Aquí, en Australia, mientras algunos recuerdan con nostalgia cuando eran niños y ondeaban banderitas durante las visitas reales, otros, como Sandy O’Sullivan, docente de estudios indígenas en la Universidad de Macquarie en Sydney, señalan que Isabel II «no fue una mera espectadora de los efectos de la colonización y el colonialismo». En el Caribe no han faltado las voces que ven a la monarquía británica como un recordatorio de la esclavitud; en marzo, un comité del gobierno de Bahamas instó a la realeza a ofrecer «una disculpa completa y formal por sus crímenes contra la humanidad».
La complicada relación histórica con la monarquía también es prominente en Sudáfrica. Fue allí donde Isabel declaró, en su cumpleaños número 21, su intención de dedicarse a la «familia imperial» de las colonias. Pero también fue a raíz del apartheid que la reina mostró un raro momento de disidencia frente a una de sus primeros ministros, cuando se negó a aceptar en silencio la decisión de Margaret Thatcher de no imponer sanciones económicas al régimen.

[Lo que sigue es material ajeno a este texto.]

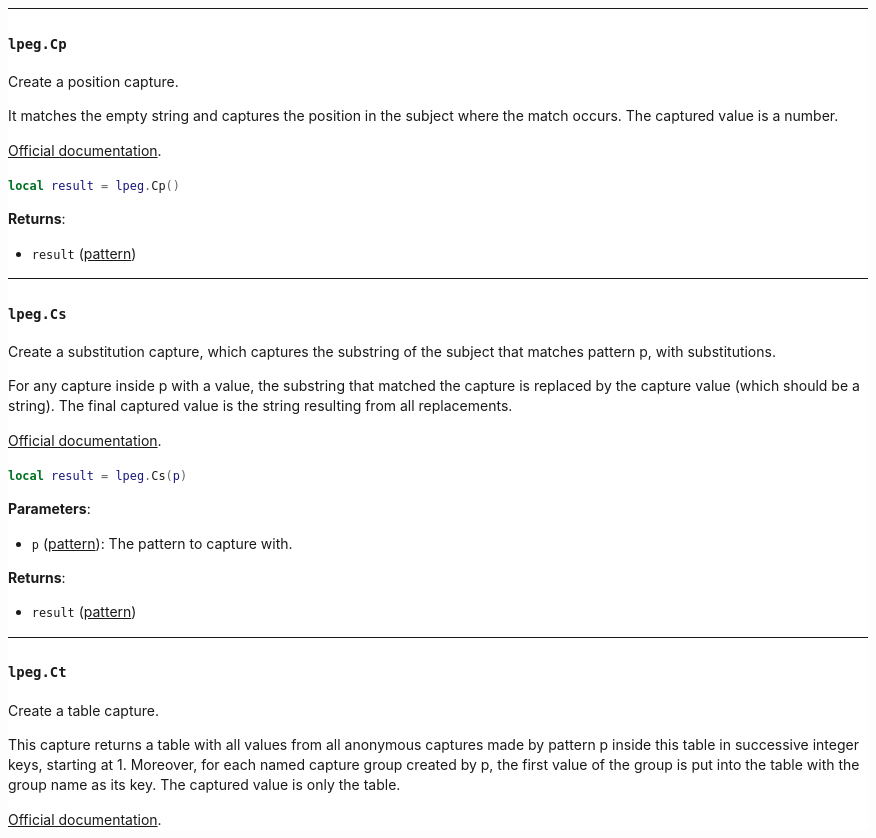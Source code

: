 ***

### `lpeg.Cp`
<div class="search_terms" style="display: none">cp</div>

Create a position capture.
	
It matches the empty string and captures the position in the subject where the match occurs. The 
captured value is a number.

[Official documentation](http://www.inf.puc-rio.br/~roberto/lpeg/#cap-p).

```lua
local result = lpeg.Cp()
```

**Returns**:

* `result` ([pattern](../types/pattern.md))

***

### `lpeg.Cs`
<div class="search_terms" style="display: none">cs</div>

Create a substitution capture, which captures the substring of the subject that matches pattern p, with substitutions.
	
For any capture inside p with a value, the substring that matched the capture is replaced by the 
capture value (which should be a string). The final captured value is the string resulting from all
replacements.

[Official documentation](http://www.inf.puc-rio.br/~roberto/lpeg/#cap-s).

```lua
local result = lpeg.Cs(p)
```

**Parameters**:

* `p` ([pattern](../types/pattern.md)): The pattern to capture with.

**Returns**:

* `result` ([pattern](../types/pattern.md))

***

### `lpeg.Ct`
<div class="search_terms" style="display: none">ct</div>

Create a table capture.
	
This capture returns a table with all values from all anonymous captures made by pattern p inside 
this table in successive integer keys, starting at 1. Moreover, for each named capture group 
created by p, the first value of the group is put into the table with the group name as its key. 
The captured value is only the table.

[Official documentation](http://www.inf.puc-rio.br/~roberto/lpeg/#cap-t).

La historia colonial de Irak con Reino Unido, que se remonta a la década del 20, fue tema de discusión esta semana en la prensa iraquí. No hace mucho, un millón de iraquíes murió a causa de la guerra que Londres inició junto con Estados Unidos, Australia y otras naciones en 2003. En Malasia, el papel de los británicos en las masacres y los desplazamientos masivos durante la sangrienta «emergencia malaya» (1948-60) también se recuerda con claridad. Todos los intentos de investigar ese conflicto, que transcurrió durante los primeros años del reinado de Isabel II, han sido bloqueados hasta hoy por los gobiernos británicos.
Incluso en la vecina Irlanda, el presidente Michael D. Higgins habló eufemísticamente en estos días de la relación de la reina Isabel con «aquellos con quienes su país ha experimentado una historia compleja y, a menudo, difícil». Pocos olvidan el papel del Ejército británico en Irlanda del Norte, incluida la infame «masacre del domingo sangriento» de 1972, o la declaración de la reina en 2019 en nombre del gobierno de Boris Johnson, cuando rechazó las demandas de justicia de las víctimas de ese episodio.
Podrá decirse que la tortuosa historia del declive del imperio debe verse como algo separado del reinado y la persona de Isabel II. Ciertamente, nada sugiere que la reina fuera particularmente belicosa. Pero, como señaló una vez el revolucionario angloestadounidense Thomas Paine, aunque un monarca sea amable y generoso a nivel personal, sigue siendo un monarca, el jefe del Estado que libra sus guerras y comete sus crímenes, siempre en nombre de la Corona.
(Publicado originalmente en The Conversation. Traducción de Brecha.)